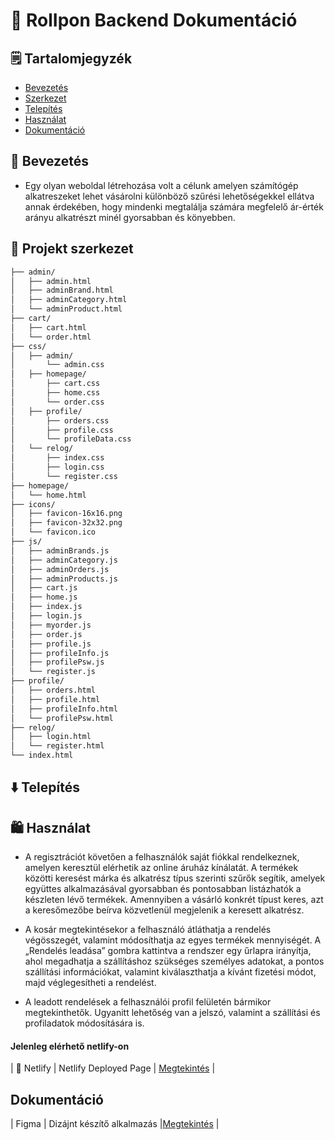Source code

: # 📒 RolIpon Backend Dokumentáció

## 🗒️ Tartalomjegyzék

- [Bevezetés](#Bevezetés)
- [Szerkezet](#Projekt-Szerkezet)
- [Telepítés](#Telepítés)
- [Használat](#Használat)
- [Dokumentáció](#dokumentáció)

## 🏪 Bevezetés
- Egy olyan weboldal létrehozása volt a célunk amelyen számítógép alkatreszeket lehet vásárolni különböző szűrési lehetőségekkel ellátva annak érdekében, hogy mindenki megtalálja számára megfelelő ár-érték arányu alkatrészt minél gyorsabban és könyebben.

## 📁 Projekt szerkezet

```markdown
├── admin/
│   ├── admin.html
│   ├── adminBrand.html
│   ├── adminCategory.html
│   └── adminProduct.html
├── cart/
│   ├── cart.html
│   └── order.html
├── css/
│   ├── admin/
│       └── admin.css
│   ├── homepage/
│       ├── cart.css
│       ├── home.css
│       └── order.css
│   ├── profile/
│       ├── orders.css
│       ├── profile.css
│       └── profileData.css
│   └── relog/
│       ├── index.css
│       ├── login.css
│       └── register.css
├── homepage/
│   └── home.html
├── icons/
│   ├── favicon-16x16.png
│   ├── favicon-32x32.png
│   └── favicon.ico
├── js/
│   ├── adminBrands.js
│   ├── adminCategory.js
│   ├── adminOrders.js
│   ├── adminProducts.js
│   ├── cart.js
│   ├── home.js
│   ├── index.js
│   ├── login.js
│   ├── myorder.js
│   ├── order.js
│   ├── profile.js
│   ├── profileInfo.js
│   ├── profilePsw.js
│   └── register.js
├── profile/
│   ├── orders.html
│   ├── profile.html
│   ├── profileInfo.html
│   └── profilePsw.html
├── relog/
│   ├── login.html
│   └── register.html
└── index.html
```

## ⬇️ Telepítés

## 🛍️ Használat 
- A regisztrációt követően a felhasználók saját fiókkal rendelkeznek, amelyen keresztül elérhetik az online áruház kínálatát. A termékek közötti keresést márka és alkatrész típus szerinti szűrők segítik, amelyek együttes alkalmazásával gyorsabban és pontosabban listázhatók a készleten lévő termékek. Amennyiben a vásárló konkrét típust keres, azt a keresőmezőbe beírva közvetlenül megjelenik a keresett alkatrész.

- A kosár megtekintésekor a felhasználó átláthatja a rendelés végösszegét, valamint módosíthatja az egyes termékek mennyiségét. A „Rendelés leadása” gombra kattintva a rendszer egy űrlapra irányítja, ahol megadhatja a szállításhoz szükséges személyes adatokat, a pontos szállítási információkat, valamint kiválaszthatja a kívánt fizetési módot, majd véglegesítheti a rendelést.

- A leadott rendelések a felhasználói profil felületén bármikor megtekinthetők. Ugyanitt lehetőség van a jelszó, valamint a szállítási és profiladatok módosítására is. 
#### Jelenleg elérhető netlify-on
| 🚀 Netlify | Netlify Deployed Page | [Megtekintés](https://rolipon.netlify.app/) |

## Dokumentáció
| Figma | Dizájnt készítő alkalmazás |[Megtekintés](https://www.figma.com/design/yAqSQYQFJ5mlWpcfQFCVwd/Webshop-Project?node-id=0-1&m=dev&t=p1kzDR2C5x8H02Be-1) |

= = = = = = =

TASK PROMPT: Excluding the pictures, output every entry above without alteration.

WORKED SOLUTION:
Source code

: # 📒 RolIpon Backend Dokumentáció

## 🗒️ Tartalomjegyzék

- [Bevezetés](#Bevezetés)
- [Szerkezet](#Projekt-Szerkezet)
- [Telepítés](#Telepítés)
- [Használat](#Használat)
- [Dokumentáció](#dokumentáció)

## 🏪 Bevezetés
- Egy olyan weboldal létrehozása volt a célunk amelyen számítógép alkatreszeket lehet vásárolni különböző szűrési lehetőségekkel ellátva annak érdekében, hogy mindenki megtalálja számára megfelelő ár-érték arányu alkatrészt minél gyorsabban és könyebben.

## 📁 Projekt szerkezet

```markdown
├── admin/
│   ├── admin.html
│   ├── adminBrand.html
│   ├── adminCategory.html
│   └── adminProduct.html
├── cart/
│   ├── cart.html
│   └── order.html
├── css/
│   ├── admin/
│       └── admin.css
│   ├── homepage/
│       ├── cart.css
│       ├── home.css
│       └── order.css
│   ├── profile/
│       ├── orders.css
│       ├── profile.css
│       └── profileData.css
│   └── relog/
│       ├── index.css
│       ├── login.css
│       └── register.css
├── homepage/
│   └── home.html
├── icons/
│   ├── favicon-16x16.png
│   ├── favicon-32x32.png
│   └── favicon.ico
├── js/
│   ├── adminBrands.js
│   ├── adminCategory.js
│   ├── adminOrders.js
│   ├── adminProducts.js
│   ├── cart.js
│   ├── home.js
│   ├── index.js
│   ├── login.js
│   ├── myorder.js
│   ├── order.js
│   ├── profile.js
│   ├── profileInfo.js
│   ├── profilePsw.js
│   └── register.js
├── profile/
│   ├── orders.html
│   ├── profile.html
│   ├── profileInfo.html
│   └── profilePsw.html
├── relog/
│   ├── login.html
│   └── register.html
└── index.html
```

## ⬇️ Telepítés

## 🛍️ Használat 
- A regisztrációt követően a felhasználók saját fiókkal rendelkeznek, amelyen keresztül elérhetik az online áruház kínálatát. A termékek közötti keresést márka és alkatrész típus szerinti szűrők segítik, amelyek együttes alkalmazásával gyorsabban és pontosabban listázhatók a készleten lévő termékek. Amennyiben a vásárló konkrét típust keres, azt a keresőmezőbe beírva közvetlenül megjelenik a keresett alkatrész.

- A kosár megtekintésekor a felhasználó átláthatja a rendelés végösszegét, valamint módosíthatja az egyes termékek mennyiségét. A „Rendelés leadása” gombra kattintva a rendszer egy űrlapra irányítja, ahol megadhatja a szállításhoz szükséges személyes adatokat, a pontos szállítási információkat, valamint kiválaszthatja a kívánt fizetési módot, majd véglegesítheti a rendelést.

- A leadott rendelések a felhasználói profil felületén bármikor megtekinthetők. Ugyanitt lehetőség van a jelszó, valamint a szállítási és profiladatok módosítására is. 
#### Jelenleg elérhető netlify-on
| 🚀 Netlify | Netlify Deployed Page | [Megtekintés](https://rolipon.netlify.app/) |

## Dokumentáció
| Figma | Dizájnt készítő alkalmazás |[Megtekintés](https://www.figma.com/design/yAqSQYQFJ5mlWpcfQFCVwd/Webshop-Project?node-id=0-1&m=dev&t=p1kzDR2C5x8H02Be-1) |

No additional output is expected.